I almost came back to Australia regretting my decision to travel, but thankfully an old journal entry reminded me why I went on this adventure in the first place.
Admiring the views on the Ha Giang Loop
Finally! After 22 months of travelling, I have returned back to Melbourne. My plane landed at 9:26am on the 8th of May, and after an hour of waiting for my bag to appear on the baggage carousel I was greeted by my mother at the return gates with a long hug. On my first weekend back home, I caught up with some of my closest friends over a lovely homemade dinner at my parent’s place to not only celebrate my return but also my 28th birthday.
I got to share with my loved ones some of the great things I got to do like swim in the crystal blue water beaches in Palawan, hike through the mountains in the Northern Albania, ride on the back of a motorcycle admiring the breathtaking scenes on the Ha Giang Loop, spot hyenas, giraffes, elephants and wildebeests on a safari in Kruger Park, watch the sunset in the Sahara desert, teach English at a summer camp in the mountains overlooking Lake Como, volunteer at a World War Two bunker site in Edinburgh where they had pet emus roaming about.

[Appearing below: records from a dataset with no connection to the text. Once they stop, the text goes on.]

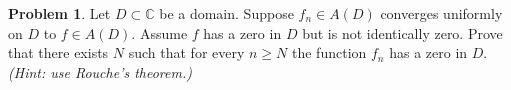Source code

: \documentclass[10pt]{article}
\theoremstyle{definition} %
\newtheorem{problem}{Problem}
\theoremstyle{plain} %
\begin{document}
                            \begin{problem}
                            Let \(D\subset\mathbb{C}\) be a domain.  
                            Suppose \(f_{n}\in A(D)\) converges uniformly on \(D\) to \(f\in A(D)\).  
                            Assume \(f\) has a zero in \(D\) but is not identically zero.  
                            Prove that there exists \(N\) such that for every \(n\ge N\) the function \(f_{n}\) has a zero in \(D\).  
                            \emph{(Hint: use Rouche's theorem.)}
                            \end{problem}
\end{document}
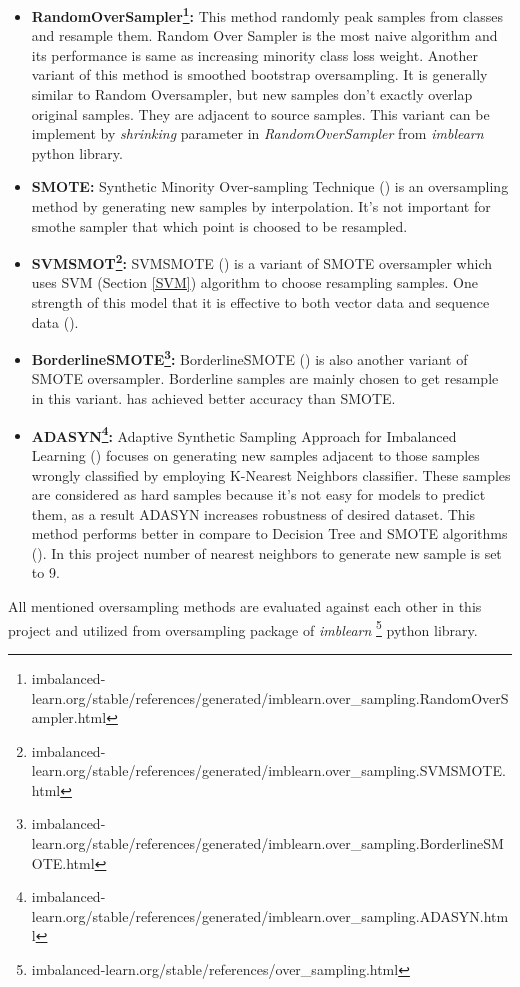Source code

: \begin{itemize}
	\item \textbf{RandomOverSampler\footnote{imbalanced-learn.org/stable/references/generated/imblearn.over\_sampling.RandomOverSampler.html}:} This method randomly peak samples from classes and resample them. Random Over Sampler is the most naive algorithm and its performance is same as increasing minority class loss weight. Another variant of this method is smoothed bootstrap oversampling. It is generally similar to Random Oversampler, but new samples don't exactly overlap original samples. They are adjacent to source samples. This variant can be implement by \textit{shrinking} parameter in \textit{RandomOverSampler} from \textit{imblearn} python library. 
	
	\item \textbf{SMOTE:} 
	Synthetic Minority Over-sampling Technique (\cite{smothe}) is an oversampling method by generating new samples by interpolation. It's not important for smothe sampler that which point is choosed to be resampled. 
	
	\item \textbf{SVMSMOT\footnote{imbalanced-learn.org/stable/references/generated/imblearn.over\_sampling.SVMSMOTE.html}:} 
	SVMSMOTE (\cite{svmsmothe}) is a variant of SMOTE oversampler which uses SVM (Section \ref{SVM}) algorithm to choose resampling samples. One strength of this model that it is effective to both vector data and sequence data (\cite{svmsmothe}).
	
	\item \textbf{BorderlineSMOTE\footnote{imbalanced-learn.org/stable/references/generated/imblearn.over\_sampling.BorderlineSMOTE.html}:} 
	BorderlineSMOTE (\cite{borderlinesmothe}) is also another variant of SMOTE oversampler. Borderline samples are mainly chosen to get resample in this variant. \cite{borderlinesmothe} has achieved better accuracy than SMOTE.
	\item \textbf{ADASYN\footnote{imbalanced-learn.org/stable/references/generated/imblearn.over\_sampling.ADASYN.html}:} 
	Adaptive Synthetic Sampling Approach for Imbalanced Learning (\cite{adasyn}) focuses on generating new samples adjacent to those samples wrongly classified by employing K-Nearest Neighbors classifier. These samples are considered as hard samples because it's not easy for models to predict them, as a result ADASYN increases robustness of desired dataset. This method performs better in compare to Decision Tree and SMOTE algorithms (\cite{adasyn}). In this project number of nearest neighbors to generate new sample is set to 9.
	
\end{itemize}
All mentioned oversampling methods are evaluated against each other in this project and utilized from oversampling package of \textit{imblearn} \footnote{imbalanced-learn.org/stable/references/over\_sampling.html} python library.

While I did have a great time galivanting around the world, I almost came back to Australia feeling regretful about my decision to go travelling in the first place. My last week of travel was an absolute nightmare, which triggered an undesirable existential crisis and almost tainted two years’ worth of amazing experiences and memories.
Everything that could go wrong, did go wrong
Things started to go downhill the day I left Phi Phi Island for Koh Samui. I had an eight-hour journey ahead of me that day which involved two ferries and a bus. I noticed on the first ferry ride my stomach was feeling a little unsettled. I brushed off my queasy feelings, to motion sickness, despite never getting seasick before. I thought my stomach would settle on the bus ride. It did not. I spent the majority of the bus ride vomiting into a plastic bag filled with candy bar wrappers I found on the floor near my seat. I tried to conduct myself in a very quiet and demure way, but based on the amount of people putting their fingers in their ears to deafen out my dry heaves, I don’t think I succeeded.
By the time I got to my hostel in Koh Samui I was desperate to get a good night sleep in a nice comfortable bed. Unfortunately, my first hostel was not able to provide that, as the bed I went to lie down in was so uncomfortable I thought I had accidentally fallen onto the concrete floor. The ‘mattress’ they had provided had zero support and all you could feel was the wooden plank underneath. I endured this for two nights before deciding to check into a nicer hostel up the road. The beds were far more comfortable, but just as I was about to doze off, a French man in my dorm spotted an undesirable guest in his own bed. It was bed bugs. We tried calling reception to inform them, but no one was at the desk or answering the phone number provided, so at midnight I relocated to the rooftop and slept on the couch there while the others in my room went to a hotel up the road.
Although I was still feeling unwell, I decided the next morning I would make the twelve-hour journey from Koh Samui to Bangkok and spend my last two days in a slightly more expensive hostel which had a pool and thankfully no bed bugs in the dorms. However, just when I thought I could finally relax, my phone screen started glitching two days before my return to Australia. My phone screen had glitched when I first arrived in Thailand, so this was the second time I had to withdraw money from my sparse bank account to get it fixed. Thankfully, the new screen lasted until my return to Australia, but my laptop completely broke down hours before my flight.
Posing in front of Maya Bay on Phi Phi Islands (before I got food poisoning, had to deal with bed bugs and broken technology)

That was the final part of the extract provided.